Dès le début de son règne, Grégoire XIII a nommé une commission, composée de savants, dont Clavius et Aloïsio Lilio (auteur d’un projet qui servit de base de discussion). Pour remettre le calendrier en accord avec les saisons, il fallait supprimer des jours ; mais comment ? Au temps de Jésus, l’équinoxe tombait le 25 mars ; mais il tombait déjà le 21 lors de l’important concile de Nicée. Laquelle des deux dates choisir ? Le nombre de jours à retrancher n’était pas le même…

On peut signaler que la proposition de Clavius n’a pas fait l’unanimité ! En particulier François Viète, inventeur de l’algèbre, l’a pris à parti sur les principes de la réforme, employant des arguments pas toujours très judicieux. Viète a publié en 1600 un calendrier modifié, afin de corriger les erreurs qu’il imputait à Clavius : Relatio Kalendarii vere gregoriani.

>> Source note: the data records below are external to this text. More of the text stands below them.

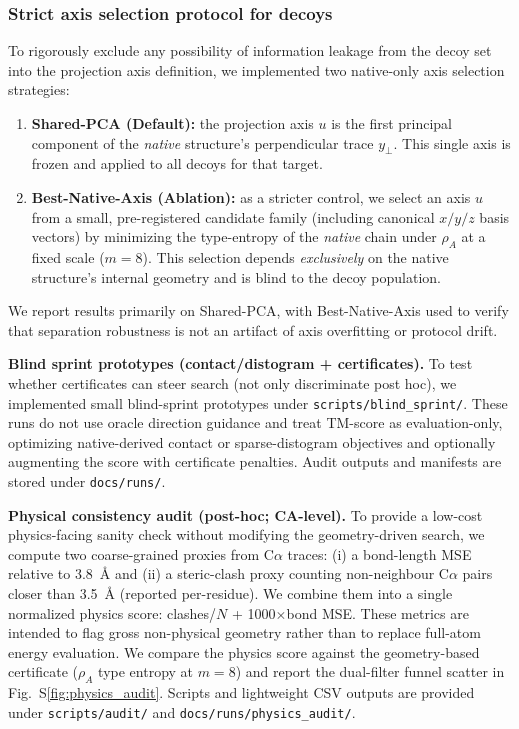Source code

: \subsubsection*{Strict axis selection protocol for decoys}
To rigorously exclude any possibility of information leakage from the decoy set into the projection axis definition, we implemented two native-only axis selection strategies:
\begin{enumerate}
    \item \textbf{Shared-PCA (Default):} the projection axis $u$ is the first principal component of the \textit{native} structure's perpendicular trace $y_{\perp}$. This single axis is frozen and applied to all decoys for that target.
    \item \textbf{Best-Native-Axis (Ablation):} as a stricter control, we select an axis $u$ from a small, pre-registered candidate family (including canonical $x/y/z$ basis vectors) by minimizing the type-entropy of the \textit{native} chain under $\rho_A$ at a fixed scale ($m=8$). This selection depends \textit{exclusively} on the native structure's internal geometry and is blind to the decoy population.
\end{enumerate}
We report results primarily on Shared-PCA, with Best-Native-Axis used to verify that separation robustness is not an artifact of axis overfitting or protocol drift.

\textbf{Blind sprint prototypes (contact/distogram + certificates).} To test whether certificates can steer search (not only discriminate post hoc), we implemented small blind-sprint prototypes under \texttt{scripts/blind\_sprint/}. These runs do not use oracle direction guidance and treat TM-score as evaluation-only, optimizing native-derived contact or sparse-distogram objectives and optionally augmenting the score with certificate penalties. Audit outputs and manifests are stored under \texttt{docs/runs/}.

\textbf{Physical consistency audit (post-hoc; CA-level).} To provide a low-cost physics-facing sanity check without modifying the geometry-driven search, we compute two coarse-grained proxies from C$\alpha$ traces: (i) a bond-length MSE relative to 3.8~\AA{} and (ii) a steric-clash proxy counting non-neighbour C$\alpha$ pairs closer than 3.5~\AA{} (reported per-residue). We combine them into a single normalized physics score: clashes/$N$ + 1000$\times$bond MSE. These metrics are intended to flag gross non-physical geometry rather than to replace full-atom energy evaluation. We compare the physics score against the geometry-based certificate ($\rho_A$ type entropy at $m=8$) and report the dual-filter funnel scatter in Fig.~S\ref{fig:physics_audit}. Scripts and lightweight CSV outputs are provided under \texttt{scripts/audit/} and \texttt{docs/runs/physics\_audit/}.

Une fois la décision de retrancher 10 jours prise, à quel moment le faire ? En une seule fois (comme César en a rajouté pour l’année de confusion), ou bien en supprimant le caractère bissextil des années à venir, jusqu’à ce que l’accord se refasse (méthode analogue à celle employée par Auguste) ? Le pape a choisi le 21 mars pour date de l’équinoxe, et décidé de retrancher les 10 jours de recalage en une seule fois. Il en a averti les rois, les églises… Après leur consentement, il publia la bulle Inter Gravissima le 24 février 1582, qui instaura sa réforme. Ainsi, en Italie le lendemain du 4 octobre 1582 a été le 15 octobre 1582. En France, l’application a un peu tardé, et c’est seulement en décembre que la suppression a été faite : le lendemain du 9 décembre 1582 a été le 20 décembre (sous le règne d’Henri III).

Clavius

L’ajustement étant refait, il fallait éviter qu’un nouveau décalage se produise ; grâce à la bonne valeur connue à l’époque pour l’année tropique, Clavius a montré qu’il fallait supprimer 1 jour bissextil tous les 400 ans ; ceci est très simple, et nous le verrons dans la seconde partie. Grégoire XIII a décidé, par soucis de simplicité, de supprimer le caractère bissextil des années séculaires (dont le millésime se termine par deux 0) si leur millésime n’est pas divisible par 400.

Règle 1   les années séculaires ne sont bissextiles que si leur millésime est divisible par 400
Règle 2   les années non séculaires sont bissextiles si leur millésime est divisible par 4

Donc, 1600 et 2000 restent bissextiles, alors que 1700, 1800 et 1900 ne le sont plus.

calendrier grégorien
page montrant le premier calendrier grégorien, pour le mois d’octobre 1592 ;
provenance inconnue…

Cui defunt decem dies pro correctione Anni Solaris : suppression de 10 jours pour corriger l’année solaire

La suppression de 10 jours est un rattrapage de même nature que l’ajout des jours bissextils ou des mois embolismiques. Simplement, il est plus brutal que ce à quoi nous sommes habitués. Rapellez-vous qu’Auguste a choisi une solution plus douce pour résoudre exactement le même problème, en supprimant l’ajout des jours bissextils pendant 12 ans.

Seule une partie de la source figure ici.